[Stored data]
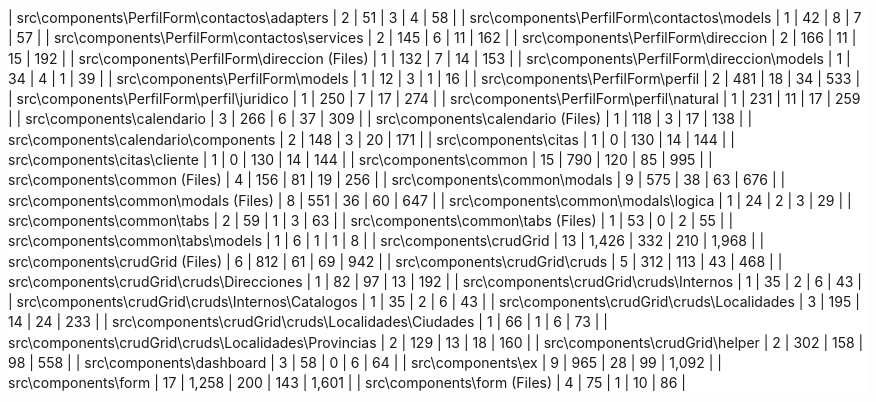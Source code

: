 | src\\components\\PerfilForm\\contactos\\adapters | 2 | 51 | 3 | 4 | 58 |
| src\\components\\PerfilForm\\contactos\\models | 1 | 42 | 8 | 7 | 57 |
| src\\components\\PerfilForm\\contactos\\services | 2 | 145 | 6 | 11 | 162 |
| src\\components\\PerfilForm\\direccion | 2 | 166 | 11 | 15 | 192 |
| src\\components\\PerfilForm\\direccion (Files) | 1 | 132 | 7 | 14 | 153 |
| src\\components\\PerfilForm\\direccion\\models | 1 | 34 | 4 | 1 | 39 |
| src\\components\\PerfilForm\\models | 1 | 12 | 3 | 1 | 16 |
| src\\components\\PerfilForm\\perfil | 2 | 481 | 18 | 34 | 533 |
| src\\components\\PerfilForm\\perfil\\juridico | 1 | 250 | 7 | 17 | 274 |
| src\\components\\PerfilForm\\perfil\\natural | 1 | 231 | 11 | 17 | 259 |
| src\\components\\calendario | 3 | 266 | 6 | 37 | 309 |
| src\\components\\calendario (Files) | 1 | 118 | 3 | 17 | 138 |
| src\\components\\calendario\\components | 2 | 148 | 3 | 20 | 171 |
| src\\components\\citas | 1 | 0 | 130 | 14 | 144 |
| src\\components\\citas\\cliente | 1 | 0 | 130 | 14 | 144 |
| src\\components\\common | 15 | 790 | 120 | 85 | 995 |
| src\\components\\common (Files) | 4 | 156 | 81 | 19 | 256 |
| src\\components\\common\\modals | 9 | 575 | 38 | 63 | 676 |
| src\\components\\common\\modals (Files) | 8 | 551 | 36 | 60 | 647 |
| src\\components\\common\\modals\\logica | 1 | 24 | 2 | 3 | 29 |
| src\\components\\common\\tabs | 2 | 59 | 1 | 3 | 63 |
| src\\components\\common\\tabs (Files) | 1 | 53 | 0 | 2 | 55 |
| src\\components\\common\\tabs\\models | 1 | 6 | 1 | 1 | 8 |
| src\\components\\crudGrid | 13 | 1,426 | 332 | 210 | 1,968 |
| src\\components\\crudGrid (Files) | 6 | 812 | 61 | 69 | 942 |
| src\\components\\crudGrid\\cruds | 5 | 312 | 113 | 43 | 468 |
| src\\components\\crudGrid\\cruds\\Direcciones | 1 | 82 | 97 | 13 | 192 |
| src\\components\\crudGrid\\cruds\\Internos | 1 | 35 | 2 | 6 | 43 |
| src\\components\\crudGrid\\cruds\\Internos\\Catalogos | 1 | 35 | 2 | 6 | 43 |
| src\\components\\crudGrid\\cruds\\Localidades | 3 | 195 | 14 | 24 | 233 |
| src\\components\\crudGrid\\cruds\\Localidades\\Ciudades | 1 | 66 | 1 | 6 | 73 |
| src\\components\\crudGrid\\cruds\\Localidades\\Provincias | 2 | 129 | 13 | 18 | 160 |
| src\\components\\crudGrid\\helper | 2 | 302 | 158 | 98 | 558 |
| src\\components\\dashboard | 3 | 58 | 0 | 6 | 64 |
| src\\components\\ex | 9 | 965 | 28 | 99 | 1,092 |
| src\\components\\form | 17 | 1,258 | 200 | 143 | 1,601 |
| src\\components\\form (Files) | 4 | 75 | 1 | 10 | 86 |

-- Directions for this task --
Wherever the string "Internos" occurs in the records, copy the line it is in.

-- Task result --
| src\\components\\crudGrid\\cruds\\Internos | 1 | 35 | 2 | 6 | 43 |
| src\\components\\crudGrid\\cruds\\Internos\\Catalogos | 1 | 35 | 2 | 6 | 43 |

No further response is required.